What to unit test and what not to in legacy applications

I am working on a team supporting a legacy application. Unit test coverage is close to zero.

Anyway, we would like to start adding unit tests, but then there is a question of what to unit test.

Option 1: Every method of every class. This is a huge amount of work and I do question the value of this. Some methods seem to do trivial things and it seems pointless to test.

Option 2: Only business rules. This is kind of the school I favor, but in a legacy app the documentation is poor to non-existent, to flat our wrong. A real question is even figuring out if something is a business rule vs a simple implementation detail. Furthermore, is this kind of coverage complete enough?
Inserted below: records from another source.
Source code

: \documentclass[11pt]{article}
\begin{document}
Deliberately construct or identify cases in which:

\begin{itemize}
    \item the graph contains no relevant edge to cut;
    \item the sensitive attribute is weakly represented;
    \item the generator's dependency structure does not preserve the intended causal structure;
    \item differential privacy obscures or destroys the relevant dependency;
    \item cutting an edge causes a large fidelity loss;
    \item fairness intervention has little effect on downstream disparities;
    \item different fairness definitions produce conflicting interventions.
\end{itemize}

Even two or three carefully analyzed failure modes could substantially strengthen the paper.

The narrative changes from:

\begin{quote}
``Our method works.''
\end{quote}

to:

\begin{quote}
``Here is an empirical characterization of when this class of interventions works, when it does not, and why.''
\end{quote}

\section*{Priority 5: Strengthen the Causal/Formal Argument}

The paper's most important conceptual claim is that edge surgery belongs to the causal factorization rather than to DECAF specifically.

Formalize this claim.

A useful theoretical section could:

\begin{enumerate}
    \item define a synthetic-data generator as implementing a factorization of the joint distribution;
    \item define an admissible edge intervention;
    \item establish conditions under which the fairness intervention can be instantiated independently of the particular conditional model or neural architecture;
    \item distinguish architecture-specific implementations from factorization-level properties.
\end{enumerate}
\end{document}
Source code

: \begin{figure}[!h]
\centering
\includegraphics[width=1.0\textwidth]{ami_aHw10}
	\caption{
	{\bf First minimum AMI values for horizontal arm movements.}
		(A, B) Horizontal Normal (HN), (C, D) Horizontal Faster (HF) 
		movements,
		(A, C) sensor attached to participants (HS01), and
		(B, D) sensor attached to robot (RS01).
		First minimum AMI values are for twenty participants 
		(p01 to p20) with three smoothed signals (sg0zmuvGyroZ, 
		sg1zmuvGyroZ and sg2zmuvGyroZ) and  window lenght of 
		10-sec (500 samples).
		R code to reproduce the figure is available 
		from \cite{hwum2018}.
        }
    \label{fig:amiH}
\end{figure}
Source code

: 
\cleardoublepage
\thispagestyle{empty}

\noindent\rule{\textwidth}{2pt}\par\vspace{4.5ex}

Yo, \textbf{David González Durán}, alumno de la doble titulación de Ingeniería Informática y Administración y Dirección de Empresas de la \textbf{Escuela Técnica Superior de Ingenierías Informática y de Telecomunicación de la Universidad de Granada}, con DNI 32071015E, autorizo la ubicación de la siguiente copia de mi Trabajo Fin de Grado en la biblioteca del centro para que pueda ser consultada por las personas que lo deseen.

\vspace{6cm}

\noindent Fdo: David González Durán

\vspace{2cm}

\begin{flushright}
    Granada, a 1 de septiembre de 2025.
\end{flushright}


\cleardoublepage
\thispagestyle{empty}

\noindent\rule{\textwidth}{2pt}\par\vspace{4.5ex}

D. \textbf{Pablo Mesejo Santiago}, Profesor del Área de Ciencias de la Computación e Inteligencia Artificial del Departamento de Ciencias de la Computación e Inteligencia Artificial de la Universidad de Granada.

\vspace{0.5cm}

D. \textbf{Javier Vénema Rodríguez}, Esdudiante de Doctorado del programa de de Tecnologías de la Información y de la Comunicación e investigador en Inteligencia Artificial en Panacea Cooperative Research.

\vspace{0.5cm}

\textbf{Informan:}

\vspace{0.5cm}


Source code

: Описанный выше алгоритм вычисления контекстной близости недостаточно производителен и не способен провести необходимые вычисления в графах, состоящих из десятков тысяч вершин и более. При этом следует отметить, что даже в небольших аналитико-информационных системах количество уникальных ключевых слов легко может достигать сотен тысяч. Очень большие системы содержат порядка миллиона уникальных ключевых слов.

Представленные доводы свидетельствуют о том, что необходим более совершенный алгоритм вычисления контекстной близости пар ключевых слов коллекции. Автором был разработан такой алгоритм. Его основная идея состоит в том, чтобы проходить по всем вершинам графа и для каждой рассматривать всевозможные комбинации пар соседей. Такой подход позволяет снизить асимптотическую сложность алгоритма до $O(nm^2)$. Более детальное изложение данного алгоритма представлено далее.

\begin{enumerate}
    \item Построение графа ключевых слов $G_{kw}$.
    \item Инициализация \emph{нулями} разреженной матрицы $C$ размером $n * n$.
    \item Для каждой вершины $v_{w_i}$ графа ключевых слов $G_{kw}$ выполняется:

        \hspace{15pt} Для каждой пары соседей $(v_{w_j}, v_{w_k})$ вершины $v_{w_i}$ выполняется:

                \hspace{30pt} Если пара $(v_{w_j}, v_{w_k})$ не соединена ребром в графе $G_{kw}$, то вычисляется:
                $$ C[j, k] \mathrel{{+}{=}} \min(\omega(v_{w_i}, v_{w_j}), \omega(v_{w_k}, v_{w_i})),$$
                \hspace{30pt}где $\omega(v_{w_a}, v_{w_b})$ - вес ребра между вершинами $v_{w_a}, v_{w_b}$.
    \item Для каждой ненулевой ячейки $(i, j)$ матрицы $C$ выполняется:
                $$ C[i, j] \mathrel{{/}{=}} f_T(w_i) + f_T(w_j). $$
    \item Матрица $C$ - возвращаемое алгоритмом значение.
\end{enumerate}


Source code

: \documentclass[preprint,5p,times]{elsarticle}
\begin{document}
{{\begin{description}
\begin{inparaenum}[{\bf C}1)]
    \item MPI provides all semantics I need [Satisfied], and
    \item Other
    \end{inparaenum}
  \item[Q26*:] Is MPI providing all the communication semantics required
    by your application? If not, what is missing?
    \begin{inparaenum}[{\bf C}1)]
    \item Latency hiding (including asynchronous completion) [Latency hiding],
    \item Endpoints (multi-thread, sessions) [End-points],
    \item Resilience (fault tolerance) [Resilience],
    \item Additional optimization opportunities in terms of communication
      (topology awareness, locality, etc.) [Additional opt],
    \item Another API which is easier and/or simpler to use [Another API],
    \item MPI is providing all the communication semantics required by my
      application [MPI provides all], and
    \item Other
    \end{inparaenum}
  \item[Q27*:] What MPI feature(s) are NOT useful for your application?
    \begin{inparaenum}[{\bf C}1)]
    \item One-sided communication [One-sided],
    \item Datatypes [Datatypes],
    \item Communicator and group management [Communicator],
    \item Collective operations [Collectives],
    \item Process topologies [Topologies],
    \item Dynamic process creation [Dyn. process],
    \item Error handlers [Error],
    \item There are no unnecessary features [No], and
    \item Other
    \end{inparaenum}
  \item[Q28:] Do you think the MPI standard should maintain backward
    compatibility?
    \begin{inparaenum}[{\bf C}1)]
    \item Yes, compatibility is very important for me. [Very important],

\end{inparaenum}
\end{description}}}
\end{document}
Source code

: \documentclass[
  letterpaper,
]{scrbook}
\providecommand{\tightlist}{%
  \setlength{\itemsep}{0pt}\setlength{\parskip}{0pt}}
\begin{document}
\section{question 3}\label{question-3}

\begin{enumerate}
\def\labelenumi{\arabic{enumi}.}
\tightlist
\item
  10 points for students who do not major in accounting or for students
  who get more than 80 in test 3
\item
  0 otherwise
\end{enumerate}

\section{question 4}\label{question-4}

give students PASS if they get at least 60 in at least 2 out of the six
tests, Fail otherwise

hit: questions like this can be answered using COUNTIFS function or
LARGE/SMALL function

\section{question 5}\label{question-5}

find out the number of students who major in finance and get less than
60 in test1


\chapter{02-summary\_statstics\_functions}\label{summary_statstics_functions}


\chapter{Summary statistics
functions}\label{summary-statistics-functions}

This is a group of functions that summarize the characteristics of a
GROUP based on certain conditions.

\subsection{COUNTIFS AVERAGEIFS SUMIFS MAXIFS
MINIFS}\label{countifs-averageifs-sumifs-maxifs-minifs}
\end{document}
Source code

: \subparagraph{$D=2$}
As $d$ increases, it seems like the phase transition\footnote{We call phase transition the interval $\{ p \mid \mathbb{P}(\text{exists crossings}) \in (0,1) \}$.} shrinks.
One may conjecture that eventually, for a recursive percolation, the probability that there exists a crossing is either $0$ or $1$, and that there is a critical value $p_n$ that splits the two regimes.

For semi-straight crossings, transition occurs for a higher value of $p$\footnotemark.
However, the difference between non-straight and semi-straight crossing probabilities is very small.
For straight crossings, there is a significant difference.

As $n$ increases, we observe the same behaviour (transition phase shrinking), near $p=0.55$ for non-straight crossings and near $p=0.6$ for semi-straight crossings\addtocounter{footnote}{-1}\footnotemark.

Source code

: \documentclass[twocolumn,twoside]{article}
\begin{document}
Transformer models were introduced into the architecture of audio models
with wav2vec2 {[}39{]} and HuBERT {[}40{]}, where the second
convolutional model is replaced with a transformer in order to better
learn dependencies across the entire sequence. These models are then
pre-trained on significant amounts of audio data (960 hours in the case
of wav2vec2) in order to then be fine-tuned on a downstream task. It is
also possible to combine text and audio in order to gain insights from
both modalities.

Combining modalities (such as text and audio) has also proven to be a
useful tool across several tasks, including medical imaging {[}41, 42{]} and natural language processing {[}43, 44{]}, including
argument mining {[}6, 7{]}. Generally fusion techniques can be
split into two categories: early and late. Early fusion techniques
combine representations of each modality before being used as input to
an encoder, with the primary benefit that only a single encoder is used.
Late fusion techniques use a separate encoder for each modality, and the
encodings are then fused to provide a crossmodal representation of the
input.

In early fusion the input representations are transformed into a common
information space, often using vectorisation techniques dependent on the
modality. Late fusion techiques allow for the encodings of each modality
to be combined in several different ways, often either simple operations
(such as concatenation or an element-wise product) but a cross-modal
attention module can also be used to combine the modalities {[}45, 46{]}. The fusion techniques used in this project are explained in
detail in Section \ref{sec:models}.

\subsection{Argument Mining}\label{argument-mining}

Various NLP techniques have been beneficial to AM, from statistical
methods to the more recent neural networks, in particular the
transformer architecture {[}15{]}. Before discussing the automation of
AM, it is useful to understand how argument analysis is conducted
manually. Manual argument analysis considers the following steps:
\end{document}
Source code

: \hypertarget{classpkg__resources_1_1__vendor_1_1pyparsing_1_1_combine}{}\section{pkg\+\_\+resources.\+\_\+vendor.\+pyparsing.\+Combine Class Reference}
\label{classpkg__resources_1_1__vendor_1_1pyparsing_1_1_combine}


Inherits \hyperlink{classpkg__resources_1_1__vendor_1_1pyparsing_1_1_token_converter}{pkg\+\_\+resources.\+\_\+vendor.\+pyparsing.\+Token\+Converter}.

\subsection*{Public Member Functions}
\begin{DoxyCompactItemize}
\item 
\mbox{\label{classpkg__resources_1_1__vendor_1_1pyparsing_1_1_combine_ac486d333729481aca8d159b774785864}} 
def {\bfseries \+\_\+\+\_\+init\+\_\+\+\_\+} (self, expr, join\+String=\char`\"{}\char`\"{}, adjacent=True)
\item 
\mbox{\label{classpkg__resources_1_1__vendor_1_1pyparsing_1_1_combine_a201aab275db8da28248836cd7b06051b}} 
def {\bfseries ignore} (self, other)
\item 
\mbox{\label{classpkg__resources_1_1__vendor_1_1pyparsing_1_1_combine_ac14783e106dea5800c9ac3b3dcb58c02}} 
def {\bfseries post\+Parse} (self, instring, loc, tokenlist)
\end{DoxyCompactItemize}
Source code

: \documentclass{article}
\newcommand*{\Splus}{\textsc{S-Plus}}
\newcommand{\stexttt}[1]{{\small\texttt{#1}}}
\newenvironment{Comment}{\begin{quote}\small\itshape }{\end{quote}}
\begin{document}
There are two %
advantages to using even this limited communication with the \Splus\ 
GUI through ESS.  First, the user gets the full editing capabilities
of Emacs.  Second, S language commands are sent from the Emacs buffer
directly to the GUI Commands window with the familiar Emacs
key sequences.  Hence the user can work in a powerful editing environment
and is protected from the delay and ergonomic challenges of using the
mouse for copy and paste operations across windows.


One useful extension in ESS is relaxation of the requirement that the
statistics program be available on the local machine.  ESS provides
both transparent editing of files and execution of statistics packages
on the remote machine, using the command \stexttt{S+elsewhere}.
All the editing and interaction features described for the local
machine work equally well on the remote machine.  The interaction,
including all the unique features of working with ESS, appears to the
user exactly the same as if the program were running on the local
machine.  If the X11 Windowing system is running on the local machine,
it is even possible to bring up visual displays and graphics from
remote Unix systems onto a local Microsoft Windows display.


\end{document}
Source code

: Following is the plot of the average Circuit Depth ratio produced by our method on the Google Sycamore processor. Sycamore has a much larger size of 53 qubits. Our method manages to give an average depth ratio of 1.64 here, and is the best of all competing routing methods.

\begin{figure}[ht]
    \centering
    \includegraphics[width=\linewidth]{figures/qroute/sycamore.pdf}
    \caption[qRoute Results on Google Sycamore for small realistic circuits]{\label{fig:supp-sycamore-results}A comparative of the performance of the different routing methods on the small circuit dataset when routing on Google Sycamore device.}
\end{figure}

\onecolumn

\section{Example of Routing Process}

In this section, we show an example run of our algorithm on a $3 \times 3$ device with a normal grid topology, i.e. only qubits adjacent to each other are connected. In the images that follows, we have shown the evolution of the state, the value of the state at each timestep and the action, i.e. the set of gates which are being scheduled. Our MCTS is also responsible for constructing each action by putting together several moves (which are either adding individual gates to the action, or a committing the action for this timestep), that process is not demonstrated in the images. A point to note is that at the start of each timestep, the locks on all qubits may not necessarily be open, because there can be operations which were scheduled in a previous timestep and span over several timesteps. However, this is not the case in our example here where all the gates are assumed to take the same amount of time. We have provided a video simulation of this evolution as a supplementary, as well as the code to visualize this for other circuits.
What are some other options? When looking at a method, what do you look for either say, “Yes, this method needs a unit test” or “No, it is not worth the effort / time to unit test.”

Are there any good resources on this topic? I have tried googling this, but I keep finding stuff about TDD which is fine for NEW code, but does not touch the issue of legacy code.

I really hate the current mainstream idea of unit testing where a unit is a single function, as it makes the tests extremely brittle, makes refactoring much harder than it needs to be (especially being able to do non-trivial refactors without having to change both test and application code simultaneously), and just has not been good for ROI in my experience.

I’ve much more recently changed my testing habits to be in the middle of integration testing but without external components (external APIs and data stores are mocked out but everything else is run inline). This allows for testing actual business rules (your second) from an outsiders perspective, so the tests resemble more real life scenarios, like “user logs in, creates a thread, other user logs in, verify other user can see thread”. I’ve had some really conceptually complicated scenarios mapped out in 20-ish line automated tests that allows for extremely heavy refactor without touching any test code at all, with all internal integration points verified.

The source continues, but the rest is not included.